Goal of the exercise
Whenever a line carries the word "conducted", pull it out of the entries.

· · · · ·

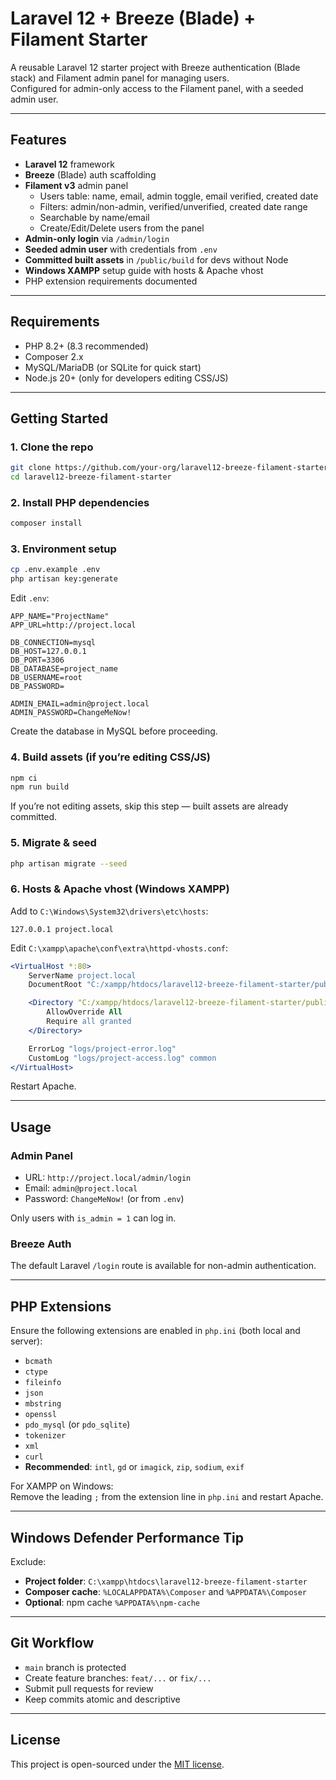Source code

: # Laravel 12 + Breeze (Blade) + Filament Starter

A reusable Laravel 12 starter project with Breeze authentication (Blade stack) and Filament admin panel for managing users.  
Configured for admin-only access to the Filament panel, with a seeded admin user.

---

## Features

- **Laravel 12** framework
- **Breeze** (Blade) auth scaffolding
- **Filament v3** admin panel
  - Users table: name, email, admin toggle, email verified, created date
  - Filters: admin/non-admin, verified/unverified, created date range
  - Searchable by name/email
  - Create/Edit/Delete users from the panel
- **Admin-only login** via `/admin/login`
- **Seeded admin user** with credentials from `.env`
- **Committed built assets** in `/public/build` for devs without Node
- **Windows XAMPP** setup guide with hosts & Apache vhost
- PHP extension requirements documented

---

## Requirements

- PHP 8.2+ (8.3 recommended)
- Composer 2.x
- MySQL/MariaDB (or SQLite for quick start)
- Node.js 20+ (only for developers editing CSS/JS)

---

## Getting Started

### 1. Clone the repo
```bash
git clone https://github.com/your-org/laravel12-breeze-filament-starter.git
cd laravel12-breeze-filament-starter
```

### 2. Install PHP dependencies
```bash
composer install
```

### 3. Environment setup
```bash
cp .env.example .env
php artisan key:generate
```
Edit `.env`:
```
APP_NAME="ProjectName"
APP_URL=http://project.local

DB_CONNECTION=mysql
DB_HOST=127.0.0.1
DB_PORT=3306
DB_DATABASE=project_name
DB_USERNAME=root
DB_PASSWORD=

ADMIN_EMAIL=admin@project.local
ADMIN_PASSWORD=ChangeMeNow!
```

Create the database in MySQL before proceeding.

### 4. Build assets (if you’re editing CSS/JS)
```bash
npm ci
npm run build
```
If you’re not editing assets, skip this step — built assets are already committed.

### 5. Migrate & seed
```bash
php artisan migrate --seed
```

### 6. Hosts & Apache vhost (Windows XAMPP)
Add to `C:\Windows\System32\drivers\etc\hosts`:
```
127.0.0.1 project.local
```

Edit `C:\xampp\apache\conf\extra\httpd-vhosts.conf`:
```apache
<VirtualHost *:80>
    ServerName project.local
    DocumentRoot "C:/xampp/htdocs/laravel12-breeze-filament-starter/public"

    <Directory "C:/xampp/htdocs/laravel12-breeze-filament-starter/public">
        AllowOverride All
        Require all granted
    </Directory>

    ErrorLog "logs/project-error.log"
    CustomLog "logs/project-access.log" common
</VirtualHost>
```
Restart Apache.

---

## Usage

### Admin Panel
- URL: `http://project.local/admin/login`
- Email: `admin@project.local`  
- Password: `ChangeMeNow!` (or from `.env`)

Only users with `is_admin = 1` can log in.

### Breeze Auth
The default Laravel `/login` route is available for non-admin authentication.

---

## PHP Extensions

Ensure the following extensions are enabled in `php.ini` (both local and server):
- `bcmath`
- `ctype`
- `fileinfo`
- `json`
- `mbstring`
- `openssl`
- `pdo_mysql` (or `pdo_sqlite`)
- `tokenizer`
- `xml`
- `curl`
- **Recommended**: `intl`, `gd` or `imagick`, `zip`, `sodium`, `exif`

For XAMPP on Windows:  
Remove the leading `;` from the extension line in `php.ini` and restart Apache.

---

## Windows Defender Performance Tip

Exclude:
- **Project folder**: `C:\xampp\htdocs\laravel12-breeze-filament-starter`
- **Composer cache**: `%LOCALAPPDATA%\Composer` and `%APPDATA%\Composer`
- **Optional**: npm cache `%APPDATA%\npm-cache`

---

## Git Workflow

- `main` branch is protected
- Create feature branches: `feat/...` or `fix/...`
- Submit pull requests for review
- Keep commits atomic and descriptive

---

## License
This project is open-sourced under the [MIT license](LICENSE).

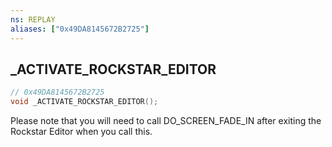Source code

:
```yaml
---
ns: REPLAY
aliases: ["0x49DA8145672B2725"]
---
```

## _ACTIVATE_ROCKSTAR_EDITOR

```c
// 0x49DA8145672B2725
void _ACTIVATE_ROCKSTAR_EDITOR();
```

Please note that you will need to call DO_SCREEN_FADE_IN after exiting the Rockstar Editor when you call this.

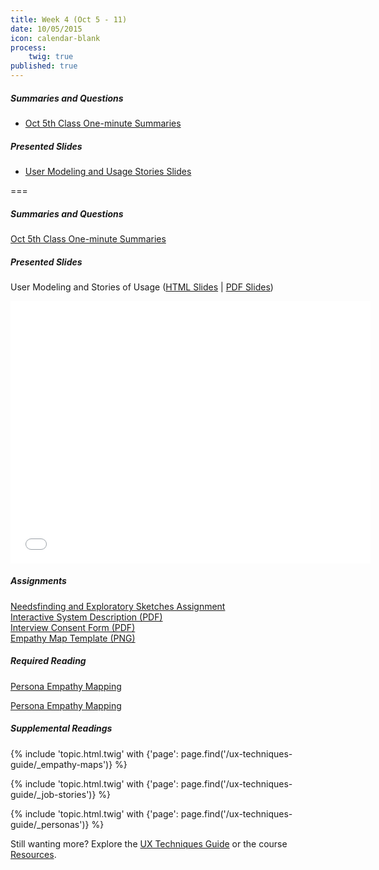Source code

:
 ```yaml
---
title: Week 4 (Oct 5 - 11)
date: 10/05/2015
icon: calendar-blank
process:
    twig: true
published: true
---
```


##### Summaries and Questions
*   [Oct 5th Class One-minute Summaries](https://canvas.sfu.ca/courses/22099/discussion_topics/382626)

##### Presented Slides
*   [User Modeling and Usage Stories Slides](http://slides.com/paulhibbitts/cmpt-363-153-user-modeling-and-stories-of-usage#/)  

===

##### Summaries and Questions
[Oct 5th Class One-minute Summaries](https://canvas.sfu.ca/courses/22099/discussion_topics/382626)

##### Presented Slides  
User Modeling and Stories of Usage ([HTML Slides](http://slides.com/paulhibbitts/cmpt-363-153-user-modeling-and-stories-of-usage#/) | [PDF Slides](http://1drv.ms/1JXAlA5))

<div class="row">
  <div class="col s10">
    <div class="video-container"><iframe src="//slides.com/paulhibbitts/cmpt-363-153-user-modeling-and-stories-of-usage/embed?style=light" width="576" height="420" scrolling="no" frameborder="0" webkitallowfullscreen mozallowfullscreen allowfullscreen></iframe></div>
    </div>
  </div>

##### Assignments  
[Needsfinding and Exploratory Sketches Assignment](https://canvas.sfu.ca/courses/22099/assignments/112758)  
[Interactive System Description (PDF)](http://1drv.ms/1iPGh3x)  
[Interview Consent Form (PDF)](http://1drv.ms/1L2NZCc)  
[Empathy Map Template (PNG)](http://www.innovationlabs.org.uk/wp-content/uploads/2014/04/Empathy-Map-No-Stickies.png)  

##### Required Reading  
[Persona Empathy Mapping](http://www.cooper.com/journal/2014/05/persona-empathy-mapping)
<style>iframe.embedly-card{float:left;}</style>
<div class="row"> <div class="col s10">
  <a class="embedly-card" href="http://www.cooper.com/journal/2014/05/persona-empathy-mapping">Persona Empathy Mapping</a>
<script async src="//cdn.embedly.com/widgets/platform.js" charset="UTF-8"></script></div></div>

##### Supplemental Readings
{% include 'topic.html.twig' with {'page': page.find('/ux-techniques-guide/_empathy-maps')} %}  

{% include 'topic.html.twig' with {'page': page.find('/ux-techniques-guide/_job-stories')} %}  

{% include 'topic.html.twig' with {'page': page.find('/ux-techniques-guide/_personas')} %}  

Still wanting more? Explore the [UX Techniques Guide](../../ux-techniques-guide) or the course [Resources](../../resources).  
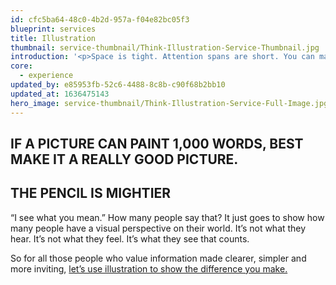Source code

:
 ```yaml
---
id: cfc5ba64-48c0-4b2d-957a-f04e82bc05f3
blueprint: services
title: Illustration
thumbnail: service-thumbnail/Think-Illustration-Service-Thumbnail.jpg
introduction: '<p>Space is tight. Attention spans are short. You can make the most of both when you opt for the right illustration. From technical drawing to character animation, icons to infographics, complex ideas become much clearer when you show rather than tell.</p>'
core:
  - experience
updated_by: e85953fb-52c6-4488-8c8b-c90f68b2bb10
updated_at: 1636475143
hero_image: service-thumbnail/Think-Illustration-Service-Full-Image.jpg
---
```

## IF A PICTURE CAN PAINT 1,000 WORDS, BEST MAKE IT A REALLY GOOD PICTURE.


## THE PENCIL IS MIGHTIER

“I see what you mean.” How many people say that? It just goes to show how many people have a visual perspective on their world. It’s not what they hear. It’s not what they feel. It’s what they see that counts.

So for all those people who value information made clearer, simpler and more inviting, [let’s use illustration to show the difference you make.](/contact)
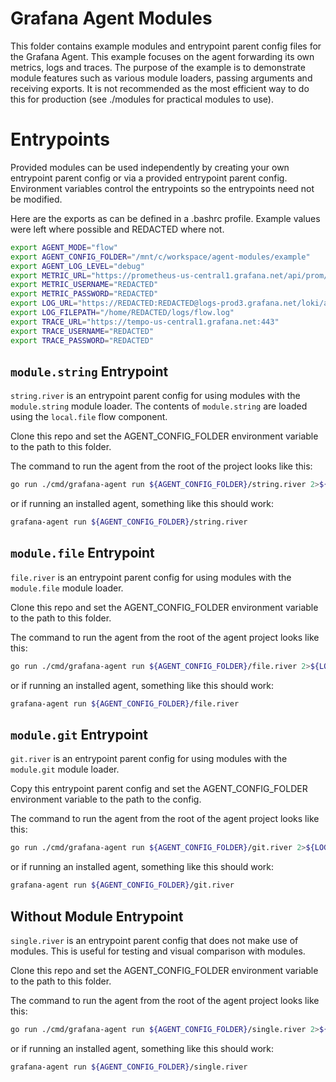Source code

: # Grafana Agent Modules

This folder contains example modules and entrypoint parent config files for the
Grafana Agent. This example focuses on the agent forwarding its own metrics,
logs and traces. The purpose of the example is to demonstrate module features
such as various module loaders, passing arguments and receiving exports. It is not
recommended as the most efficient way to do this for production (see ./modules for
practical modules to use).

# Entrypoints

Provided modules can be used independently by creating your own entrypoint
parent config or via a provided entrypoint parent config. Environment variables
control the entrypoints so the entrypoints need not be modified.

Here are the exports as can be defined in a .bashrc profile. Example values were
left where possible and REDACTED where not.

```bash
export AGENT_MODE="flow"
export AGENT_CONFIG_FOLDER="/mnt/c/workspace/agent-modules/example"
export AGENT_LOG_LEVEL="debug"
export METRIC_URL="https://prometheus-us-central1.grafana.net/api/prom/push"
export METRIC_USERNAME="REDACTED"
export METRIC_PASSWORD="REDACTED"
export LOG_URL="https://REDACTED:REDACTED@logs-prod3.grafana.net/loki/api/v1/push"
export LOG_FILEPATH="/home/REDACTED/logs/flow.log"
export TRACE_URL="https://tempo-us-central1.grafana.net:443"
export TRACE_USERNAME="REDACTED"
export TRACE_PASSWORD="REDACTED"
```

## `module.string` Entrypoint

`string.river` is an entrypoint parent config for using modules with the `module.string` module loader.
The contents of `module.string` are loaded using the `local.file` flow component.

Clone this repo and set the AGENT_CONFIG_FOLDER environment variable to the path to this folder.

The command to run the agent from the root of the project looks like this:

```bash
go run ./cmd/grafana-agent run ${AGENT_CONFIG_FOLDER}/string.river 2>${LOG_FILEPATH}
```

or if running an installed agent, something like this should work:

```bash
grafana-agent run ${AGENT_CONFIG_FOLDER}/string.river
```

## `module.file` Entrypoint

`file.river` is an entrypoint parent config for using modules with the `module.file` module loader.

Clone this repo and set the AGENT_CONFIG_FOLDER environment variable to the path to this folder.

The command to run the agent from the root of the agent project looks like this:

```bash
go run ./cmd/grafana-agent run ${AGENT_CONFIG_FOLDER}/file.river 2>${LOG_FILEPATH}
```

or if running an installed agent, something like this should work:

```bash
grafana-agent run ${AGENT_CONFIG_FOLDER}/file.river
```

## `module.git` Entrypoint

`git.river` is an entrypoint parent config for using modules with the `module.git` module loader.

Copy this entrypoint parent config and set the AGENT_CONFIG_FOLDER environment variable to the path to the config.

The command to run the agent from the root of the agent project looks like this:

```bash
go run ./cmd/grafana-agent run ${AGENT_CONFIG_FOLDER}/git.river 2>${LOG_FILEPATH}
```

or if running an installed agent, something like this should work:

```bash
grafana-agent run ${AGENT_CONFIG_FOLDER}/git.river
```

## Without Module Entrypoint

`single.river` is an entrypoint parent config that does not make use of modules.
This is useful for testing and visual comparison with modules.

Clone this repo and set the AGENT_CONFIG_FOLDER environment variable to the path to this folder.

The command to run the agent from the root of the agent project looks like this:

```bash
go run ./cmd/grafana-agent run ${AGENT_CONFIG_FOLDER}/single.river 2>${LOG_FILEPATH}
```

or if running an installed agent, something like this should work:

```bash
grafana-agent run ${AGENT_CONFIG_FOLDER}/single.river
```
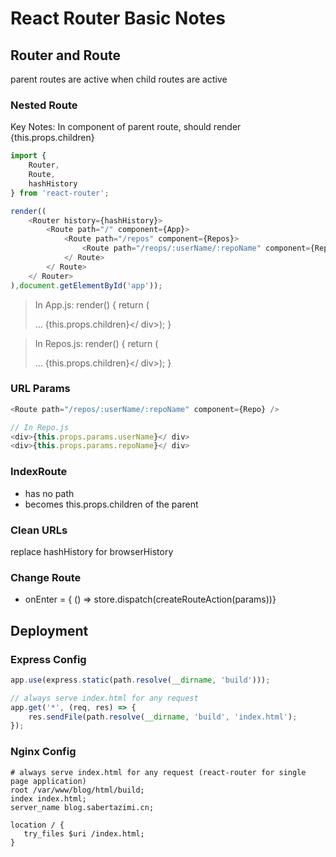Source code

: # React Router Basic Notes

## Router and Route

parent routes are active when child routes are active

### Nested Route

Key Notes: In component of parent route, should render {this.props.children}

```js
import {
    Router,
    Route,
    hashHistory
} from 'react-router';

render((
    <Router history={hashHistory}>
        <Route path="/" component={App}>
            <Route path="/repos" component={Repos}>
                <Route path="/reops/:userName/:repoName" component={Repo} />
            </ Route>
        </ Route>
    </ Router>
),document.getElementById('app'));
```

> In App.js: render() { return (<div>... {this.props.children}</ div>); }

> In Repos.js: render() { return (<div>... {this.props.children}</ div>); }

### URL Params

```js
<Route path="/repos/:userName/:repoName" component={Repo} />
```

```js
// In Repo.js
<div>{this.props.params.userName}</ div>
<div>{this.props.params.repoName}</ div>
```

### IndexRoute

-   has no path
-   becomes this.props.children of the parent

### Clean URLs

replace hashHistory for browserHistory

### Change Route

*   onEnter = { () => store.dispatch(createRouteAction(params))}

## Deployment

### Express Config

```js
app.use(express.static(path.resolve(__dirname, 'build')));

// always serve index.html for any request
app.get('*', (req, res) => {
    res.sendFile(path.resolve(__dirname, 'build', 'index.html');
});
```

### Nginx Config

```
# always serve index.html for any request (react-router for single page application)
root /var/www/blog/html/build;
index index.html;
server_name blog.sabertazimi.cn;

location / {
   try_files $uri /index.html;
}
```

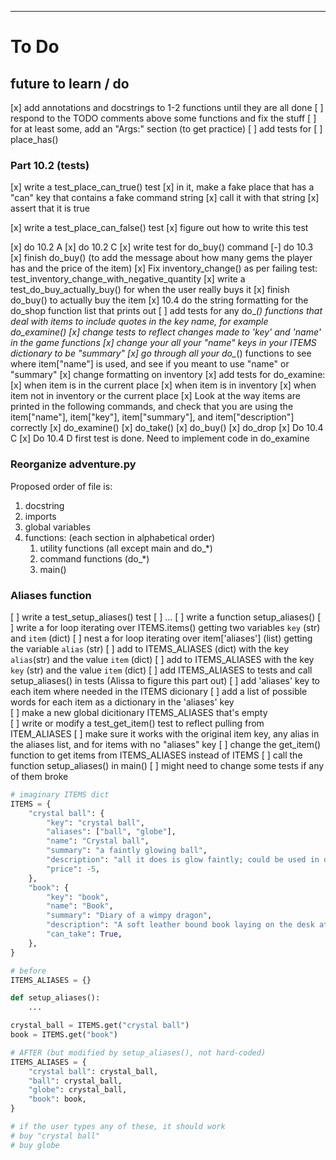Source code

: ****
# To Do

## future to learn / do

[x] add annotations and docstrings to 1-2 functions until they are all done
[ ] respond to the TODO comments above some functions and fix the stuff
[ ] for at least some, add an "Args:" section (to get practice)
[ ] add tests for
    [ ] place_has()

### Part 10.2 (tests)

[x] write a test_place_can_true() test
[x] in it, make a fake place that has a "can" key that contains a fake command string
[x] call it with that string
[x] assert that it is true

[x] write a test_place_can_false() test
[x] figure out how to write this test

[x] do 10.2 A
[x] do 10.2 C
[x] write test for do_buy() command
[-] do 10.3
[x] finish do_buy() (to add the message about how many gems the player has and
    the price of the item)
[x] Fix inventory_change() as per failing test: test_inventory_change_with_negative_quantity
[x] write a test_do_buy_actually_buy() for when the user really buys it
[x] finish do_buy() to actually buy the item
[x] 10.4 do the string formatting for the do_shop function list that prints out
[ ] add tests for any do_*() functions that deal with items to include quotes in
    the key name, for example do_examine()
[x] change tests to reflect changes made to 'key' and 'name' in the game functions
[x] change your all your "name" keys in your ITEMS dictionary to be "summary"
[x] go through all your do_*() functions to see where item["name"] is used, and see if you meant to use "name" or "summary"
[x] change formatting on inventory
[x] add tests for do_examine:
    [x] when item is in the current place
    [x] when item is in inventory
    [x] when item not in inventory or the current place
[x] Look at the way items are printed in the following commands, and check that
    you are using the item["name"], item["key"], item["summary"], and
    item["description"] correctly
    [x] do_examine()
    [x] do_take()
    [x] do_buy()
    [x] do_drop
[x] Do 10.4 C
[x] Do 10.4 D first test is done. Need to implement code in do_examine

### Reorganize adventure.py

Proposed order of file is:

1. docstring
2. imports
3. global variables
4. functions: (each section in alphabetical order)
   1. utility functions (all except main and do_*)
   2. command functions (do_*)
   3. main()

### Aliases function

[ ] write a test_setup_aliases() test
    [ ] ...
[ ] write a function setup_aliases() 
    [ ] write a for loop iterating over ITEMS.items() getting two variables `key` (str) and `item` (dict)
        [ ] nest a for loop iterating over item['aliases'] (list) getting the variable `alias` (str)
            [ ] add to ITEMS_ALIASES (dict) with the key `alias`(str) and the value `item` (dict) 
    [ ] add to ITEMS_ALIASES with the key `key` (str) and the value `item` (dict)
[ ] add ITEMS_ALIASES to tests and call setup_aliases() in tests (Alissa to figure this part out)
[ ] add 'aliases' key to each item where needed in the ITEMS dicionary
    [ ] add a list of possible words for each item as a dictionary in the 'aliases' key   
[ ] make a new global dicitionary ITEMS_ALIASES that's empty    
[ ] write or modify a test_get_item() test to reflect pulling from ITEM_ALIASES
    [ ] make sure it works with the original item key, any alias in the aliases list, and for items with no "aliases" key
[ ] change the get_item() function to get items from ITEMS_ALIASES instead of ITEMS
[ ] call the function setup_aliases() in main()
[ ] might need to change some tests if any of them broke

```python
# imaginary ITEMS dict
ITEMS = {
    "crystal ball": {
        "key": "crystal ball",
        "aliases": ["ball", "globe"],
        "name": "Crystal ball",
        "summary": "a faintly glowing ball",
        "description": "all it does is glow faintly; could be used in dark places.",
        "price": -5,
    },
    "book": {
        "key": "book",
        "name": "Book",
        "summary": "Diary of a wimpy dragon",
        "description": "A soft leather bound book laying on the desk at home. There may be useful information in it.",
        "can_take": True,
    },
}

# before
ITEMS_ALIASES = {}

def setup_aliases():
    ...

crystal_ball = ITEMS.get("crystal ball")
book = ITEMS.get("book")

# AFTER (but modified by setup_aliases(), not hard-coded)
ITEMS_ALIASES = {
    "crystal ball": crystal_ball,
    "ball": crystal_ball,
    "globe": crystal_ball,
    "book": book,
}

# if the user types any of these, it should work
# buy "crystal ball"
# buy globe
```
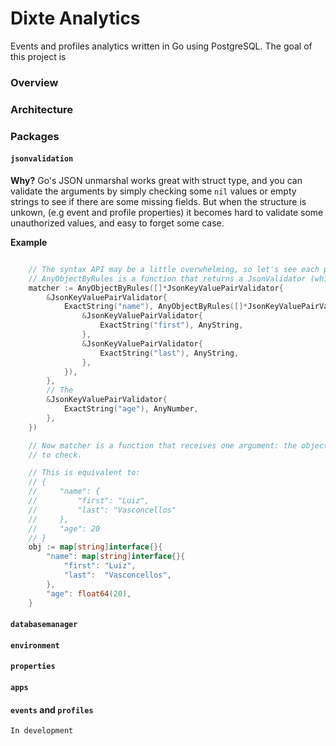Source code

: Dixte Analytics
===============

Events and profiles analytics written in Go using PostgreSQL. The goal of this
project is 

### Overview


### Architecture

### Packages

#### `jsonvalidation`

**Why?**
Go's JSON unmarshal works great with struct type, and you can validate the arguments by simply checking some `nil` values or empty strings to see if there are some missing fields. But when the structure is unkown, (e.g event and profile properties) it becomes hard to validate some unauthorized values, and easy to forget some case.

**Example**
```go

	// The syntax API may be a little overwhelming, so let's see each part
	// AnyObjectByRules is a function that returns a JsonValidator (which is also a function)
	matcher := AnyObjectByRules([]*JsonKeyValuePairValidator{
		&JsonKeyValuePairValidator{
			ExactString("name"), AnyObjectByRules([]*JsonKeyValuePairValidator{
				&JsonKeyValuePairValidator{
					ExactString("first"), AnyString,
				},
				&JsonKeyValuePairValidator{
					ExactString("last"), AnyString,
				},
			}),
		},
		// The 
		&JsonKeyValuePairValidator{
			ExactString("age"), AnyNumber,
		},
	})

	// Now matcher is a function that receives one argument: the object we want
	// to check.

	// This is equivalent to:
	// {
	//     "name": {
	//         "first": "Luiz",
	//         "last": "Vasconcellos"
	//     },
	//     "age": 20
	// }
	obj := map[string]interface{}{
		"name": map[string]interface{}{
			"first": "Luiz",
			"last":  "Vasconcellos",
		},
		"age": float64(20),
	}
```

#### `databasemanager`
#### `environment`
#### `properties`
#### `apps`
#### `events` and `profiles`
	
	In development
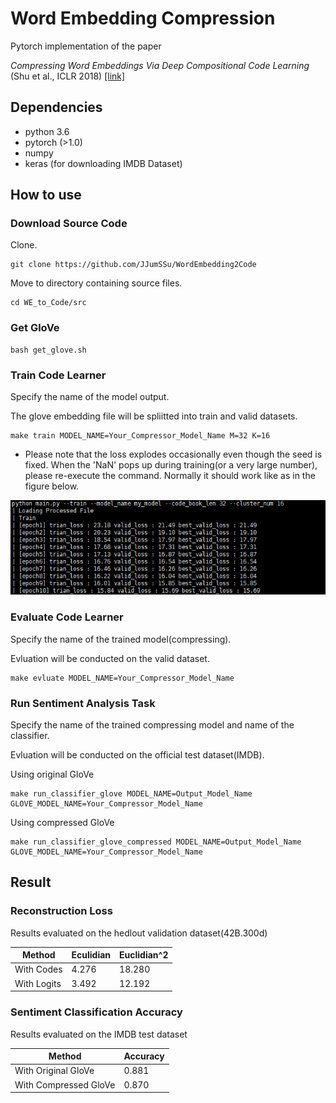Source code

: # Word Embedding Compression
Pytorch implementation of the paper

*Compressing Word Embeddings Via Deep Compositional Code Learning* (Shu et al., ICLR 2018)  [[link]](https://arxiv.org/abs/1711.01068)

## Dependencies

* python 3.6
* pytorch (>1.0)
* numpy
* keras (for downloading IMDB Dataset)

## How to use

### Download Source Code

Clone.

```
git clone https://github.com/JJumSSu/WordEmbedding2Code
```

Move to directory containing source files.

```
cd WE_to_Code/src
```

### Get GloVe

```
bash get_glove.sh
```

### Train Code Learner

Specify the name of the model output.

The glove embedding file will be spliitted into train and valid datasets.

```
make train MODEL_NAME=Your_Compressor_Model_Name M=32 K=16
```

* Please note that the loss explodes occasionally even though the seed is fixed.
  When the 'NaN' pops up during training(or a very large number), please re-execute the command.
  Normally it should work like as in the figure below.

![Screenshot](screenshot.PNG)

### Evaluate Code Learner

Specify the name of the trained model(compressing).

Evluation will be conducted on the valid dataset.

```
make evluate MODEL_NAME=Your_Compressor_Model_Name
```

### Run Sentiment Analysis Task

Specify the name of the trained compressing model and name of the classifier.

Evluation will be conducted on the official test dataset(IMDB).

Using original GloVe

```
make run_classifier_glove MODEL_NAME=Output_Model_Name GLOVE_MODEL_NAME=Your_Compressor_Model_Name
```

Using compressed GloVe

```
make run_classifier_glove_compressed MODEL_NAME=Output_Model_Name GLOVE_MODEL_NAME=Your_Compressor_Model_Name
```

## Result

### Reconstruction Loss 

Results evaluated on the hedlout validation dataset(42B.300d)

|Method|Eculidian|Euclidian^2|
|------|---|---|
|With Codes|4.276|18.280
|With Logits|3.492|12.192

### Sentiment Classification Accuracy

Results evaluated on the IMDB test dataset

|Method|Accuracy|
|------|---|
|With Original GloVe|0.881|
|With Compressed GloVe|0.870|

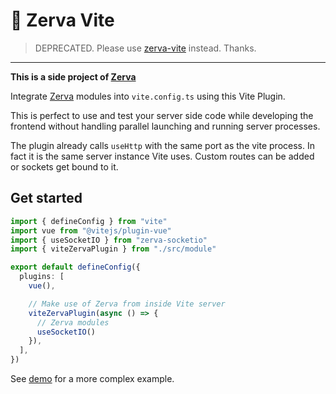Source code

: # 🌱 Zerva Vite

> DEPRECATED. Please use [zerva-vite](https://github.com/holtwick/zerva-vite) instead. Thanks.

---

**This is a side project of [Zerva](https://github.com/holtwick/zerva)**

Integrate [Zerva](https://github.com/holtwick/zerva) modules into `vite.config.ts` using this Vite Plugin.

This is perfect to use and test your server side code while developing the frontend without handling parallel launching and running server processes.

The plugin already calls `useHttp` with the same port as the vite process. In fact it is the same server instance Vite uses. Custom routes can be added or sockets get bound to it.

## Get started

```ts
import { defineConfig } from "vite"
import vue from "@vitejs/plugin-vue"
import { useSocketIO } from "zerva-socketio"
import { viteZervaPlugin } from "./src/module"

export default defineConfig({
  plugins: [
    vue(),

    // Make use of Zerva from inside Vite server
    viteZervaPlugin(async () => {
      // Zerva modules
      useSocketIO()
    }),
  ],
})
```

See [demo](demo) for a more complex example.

· · · · ·

Reply
Evluation will be conducted on the valid dataset.
Evluation will be conducted on the official test dataset(IMDB).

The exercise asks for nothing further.